# [What you have to do]
From the entries that follow, copy each line containing the word "zukünftige".

*** Opening Supplied information ***

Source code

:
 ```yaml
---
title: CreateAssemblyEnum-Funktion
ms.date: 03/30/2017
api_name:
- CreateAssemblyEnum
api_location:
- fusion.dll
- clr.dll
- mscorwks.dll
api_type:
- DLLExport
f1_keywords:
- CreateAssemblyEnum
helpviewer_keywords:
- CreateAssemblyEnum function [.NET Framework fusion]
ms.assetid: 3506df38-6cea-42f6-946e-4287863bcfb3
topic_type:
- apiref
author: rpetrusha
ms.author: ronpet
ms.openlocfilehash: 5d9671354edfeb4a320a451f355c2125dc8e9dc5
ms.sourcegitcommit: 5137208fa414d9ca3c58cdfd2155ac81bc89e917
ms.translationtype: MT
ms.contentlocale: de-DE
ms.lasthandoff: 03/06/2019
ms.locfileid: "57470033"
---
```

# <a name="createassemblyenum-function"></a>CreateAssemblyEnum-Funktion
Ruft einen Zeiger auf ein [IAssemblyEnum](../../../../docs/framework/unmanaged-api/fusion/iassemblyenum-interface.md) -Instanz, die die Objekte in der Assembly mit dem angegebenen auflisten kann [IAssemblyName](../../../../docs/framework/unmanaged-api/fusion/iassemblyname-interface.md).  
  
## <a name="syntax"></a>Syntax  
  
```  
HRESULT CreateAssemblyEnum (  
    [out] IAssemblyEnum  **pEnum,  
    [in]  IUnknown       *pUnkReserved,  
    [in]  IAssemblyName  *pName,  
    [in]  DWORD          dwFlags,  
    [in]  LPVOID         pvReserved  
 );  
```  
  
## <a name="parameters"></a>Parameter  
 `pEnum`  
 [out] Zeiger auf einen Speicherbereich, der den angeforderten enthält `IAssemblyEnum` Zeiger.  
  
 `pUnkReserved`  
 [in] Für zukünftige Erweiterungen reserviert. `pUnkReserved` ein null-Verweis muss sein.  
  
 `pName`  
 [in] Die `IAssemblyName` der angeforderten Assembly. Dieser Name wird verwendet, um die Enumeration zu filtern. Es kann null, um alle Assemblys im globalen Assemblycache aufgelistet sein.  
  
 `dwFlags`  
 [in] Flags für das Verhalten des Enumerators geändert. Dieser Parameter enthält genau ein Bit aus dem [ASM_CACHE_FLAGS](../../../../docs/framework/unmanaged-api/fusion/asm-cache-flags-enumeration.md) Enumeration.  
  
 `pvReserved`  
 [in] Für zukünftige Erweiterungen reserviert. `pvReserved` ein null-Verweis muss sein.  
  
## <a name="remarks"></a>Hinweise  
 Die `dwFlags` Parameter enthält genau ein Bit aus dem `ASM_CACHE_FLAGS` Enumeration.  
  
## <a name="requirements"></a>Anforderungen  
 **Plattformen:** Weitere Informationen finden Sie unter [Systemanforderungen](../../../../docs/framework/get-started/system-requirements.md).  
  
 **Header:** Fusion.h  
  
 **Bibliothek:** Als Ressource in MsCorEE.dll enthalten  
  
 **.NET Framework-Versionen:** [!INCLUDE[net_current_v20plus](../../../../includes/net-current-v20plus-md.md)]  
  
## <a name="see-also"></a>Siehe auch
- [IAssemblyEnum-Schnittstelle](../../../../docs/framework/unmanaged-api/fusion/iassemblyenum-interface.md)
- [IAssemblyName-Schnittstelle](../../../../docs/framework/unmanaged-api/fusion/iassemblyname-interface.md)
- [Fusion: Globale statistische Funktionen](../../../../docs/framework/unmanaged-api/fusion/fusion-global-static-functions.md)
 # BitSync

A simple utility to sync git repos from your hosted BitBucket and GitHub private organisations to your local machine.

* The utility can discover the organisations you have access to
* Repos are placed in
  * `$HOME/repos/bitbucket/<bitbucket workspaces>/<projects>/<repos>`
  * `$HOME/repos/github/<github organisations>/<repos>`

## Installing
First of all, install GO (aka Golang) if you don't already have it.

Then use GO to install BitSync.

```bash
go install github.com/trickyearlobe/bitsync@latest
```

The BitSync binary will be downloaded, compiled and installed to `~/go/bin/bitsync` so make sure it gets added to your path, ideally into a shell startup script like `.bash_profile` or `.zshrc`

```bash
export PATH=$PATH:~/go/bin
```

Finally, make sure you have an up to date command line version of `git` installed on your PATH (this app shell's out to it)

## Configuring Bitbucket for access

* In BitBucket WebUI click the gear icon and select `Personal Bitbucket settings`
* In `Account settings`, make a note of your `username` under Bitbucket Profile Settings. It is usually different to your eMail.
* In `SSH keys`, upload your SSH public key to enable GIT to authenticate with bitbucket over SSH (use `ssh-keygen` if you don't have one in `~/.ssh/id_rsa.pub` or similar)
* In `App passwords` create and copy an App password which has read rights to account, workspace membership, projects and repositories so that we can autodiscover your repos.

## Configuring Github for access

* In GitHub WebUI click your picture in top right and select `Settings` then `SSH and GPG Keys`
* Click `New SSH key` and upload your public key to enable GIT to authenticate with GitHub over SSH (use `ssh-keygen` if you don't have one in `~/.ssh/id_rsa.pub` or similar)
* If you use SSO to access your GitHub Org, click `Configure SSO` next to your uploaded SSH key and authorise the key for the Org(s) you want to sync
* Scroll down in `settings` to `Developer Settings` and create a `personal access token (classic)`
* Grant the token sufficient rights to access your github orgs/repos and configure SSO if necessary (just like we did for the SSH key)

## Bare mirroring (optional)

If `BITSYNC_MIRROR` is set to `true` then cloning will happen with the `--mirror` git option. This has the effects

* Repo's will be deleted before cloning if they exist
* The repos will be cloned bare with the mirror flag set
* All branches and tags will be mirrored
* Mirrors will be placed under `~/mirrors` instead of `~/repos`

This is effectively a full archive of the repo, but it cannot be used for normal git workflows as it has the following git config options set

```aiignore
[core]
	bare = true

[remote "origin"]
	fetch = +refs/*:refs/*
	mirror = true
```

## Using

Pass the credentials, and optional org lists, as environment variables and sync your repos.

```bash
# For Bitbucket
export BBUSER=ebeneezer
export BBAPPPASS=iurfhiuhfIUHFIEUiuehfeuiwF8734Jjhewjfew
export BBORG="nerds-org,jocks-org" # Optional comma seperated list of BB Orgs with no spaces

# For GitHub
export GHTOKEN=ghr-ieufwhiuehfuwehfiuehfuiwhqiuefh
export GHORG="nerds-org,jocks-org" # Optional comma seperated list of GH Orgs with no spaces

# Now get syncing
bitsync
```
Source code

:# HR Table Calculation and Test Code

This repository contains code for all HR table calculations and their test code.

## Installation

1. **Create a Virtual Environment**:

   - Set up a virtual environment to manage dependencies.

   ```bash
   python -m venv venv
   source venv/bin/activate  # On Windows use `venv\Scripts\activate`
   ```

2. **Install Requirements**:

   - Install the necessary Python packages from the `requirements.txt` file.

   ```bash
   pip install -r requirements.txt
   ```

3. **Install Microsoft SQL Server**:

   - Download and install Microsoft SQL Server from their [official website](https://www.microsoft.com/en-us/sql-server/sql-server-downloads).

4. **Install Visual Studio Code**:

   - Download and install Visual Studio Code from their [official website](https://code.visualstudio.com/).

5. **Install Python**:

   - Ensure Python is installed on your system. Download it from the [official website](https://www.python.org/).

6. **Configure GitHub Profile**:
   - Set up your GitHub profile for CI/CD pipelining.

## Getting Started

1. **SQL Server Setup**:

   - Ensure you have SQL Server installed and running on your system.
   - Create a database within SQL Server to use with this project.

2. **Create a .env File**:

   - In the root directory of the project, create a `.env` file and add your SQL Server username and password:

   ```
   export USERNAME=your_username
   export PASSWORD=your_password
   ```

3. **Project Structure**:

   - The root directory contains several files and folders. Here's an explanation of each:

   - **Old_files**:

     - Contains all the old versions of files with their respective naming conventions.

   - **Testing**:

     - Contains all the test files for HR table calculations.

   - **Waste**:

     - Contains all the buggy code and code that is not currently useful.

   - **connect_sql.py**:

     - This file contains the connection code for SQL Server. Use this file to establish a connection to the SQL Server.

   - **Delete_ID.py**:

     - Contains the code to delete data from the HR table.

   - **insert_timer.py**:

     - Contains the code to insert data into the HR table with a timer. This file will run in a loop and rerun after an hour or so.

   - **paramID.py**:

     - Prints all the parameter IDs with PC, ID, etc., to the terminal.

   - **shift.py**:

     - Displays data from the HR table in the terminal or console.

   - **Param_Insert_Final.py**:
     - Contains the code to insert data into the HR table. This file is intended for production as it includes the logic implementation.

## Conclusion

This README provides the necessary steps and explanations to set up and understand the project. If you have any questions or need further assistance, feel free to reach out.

*** Closing Supplied information ***

# [Output of the exercise]
 [in] Für zukünftige Erweiterungen reserviert. `pUnkReserved` ein null-Verweis muss sein.  
 [in] Für zukünftige Erweiterungen reserviert. `pvReserved` ein null-Verweis muss sein.  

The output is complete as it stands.